The base system isn't the same between the two because Mac OS X uses BSD
versions of important things like SED, grep, etc. There are subtle differences
that most Mac OS X users I've met don't know and can lead to weird problems
like "why doesn't X work; it works fine on my mac!!".

If everyone's on Linux, the dev and productions systems are more similar, so
less scripting issues can arise. I personally use Arch, other coworkers use
Mint or Ubuntu, and only one developer uses Mac OS X (others switched because
of above problems; he couldn't switch because of EFI problems). Even devs new
to Linux (from Windows) love Mint, and all is well and good in the world.
Servers run Debian or Ubuntu, so I test my changes in a VM because Arch has
noticeably newer software in the repos, but that's because I can't stand
Debian as a desktop system (package manager too slow).

Also, the Mac OS X user uses his Mac like a Linux box. He only ever touches
his trackpad to use non-keyboard friendly apps (uses Vimium for Chromium,
tmux/vim for terminal/editing, etc). Our devs not familiar with the keyboard
generally use Sublime on Linux, which is a fantastic editor as GUI editors go.
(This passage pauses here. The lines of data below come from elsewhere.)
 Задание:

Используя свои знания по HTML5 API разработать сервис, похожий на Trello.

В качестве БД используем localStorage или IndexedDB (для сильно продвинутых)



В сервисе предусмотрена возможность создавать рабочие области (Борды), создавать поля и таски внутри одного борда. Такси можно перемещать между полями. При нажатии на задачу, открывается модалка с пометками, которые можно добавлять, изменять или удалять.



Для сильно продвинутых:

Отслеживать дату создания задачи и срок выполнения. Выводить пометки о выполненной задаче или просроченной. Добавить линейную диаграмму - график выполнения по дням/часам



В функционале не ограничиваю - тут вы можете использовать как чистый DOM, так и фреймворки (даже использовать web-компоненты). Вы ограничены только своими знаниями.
The trackpad drivers aren't that bad, but may require some configuration in
the xorg conf (I got multitouch working, but disabled it because I find it
annoying).

We don't standardize on a single dev platform because each developer is
different. The developer understands that using Linux is going to be easier in
the long-run, but he/she must understand that his/her choice of OS must not
negatively impact productivity. We've had a few developers try starting on
Windows, but we'd refuse to support any dev environment besides Ubuntu Linux,
and when they ran into problems, they switched to Mint/Ubuntu.

I've never seen a developer be more productive on Mac OS X than Linux. In
fact, those gesture usually end up slowing him/her down from what should be
easy using the keyboard (and all that switching from trackpad to keyboard is
_not_ productive).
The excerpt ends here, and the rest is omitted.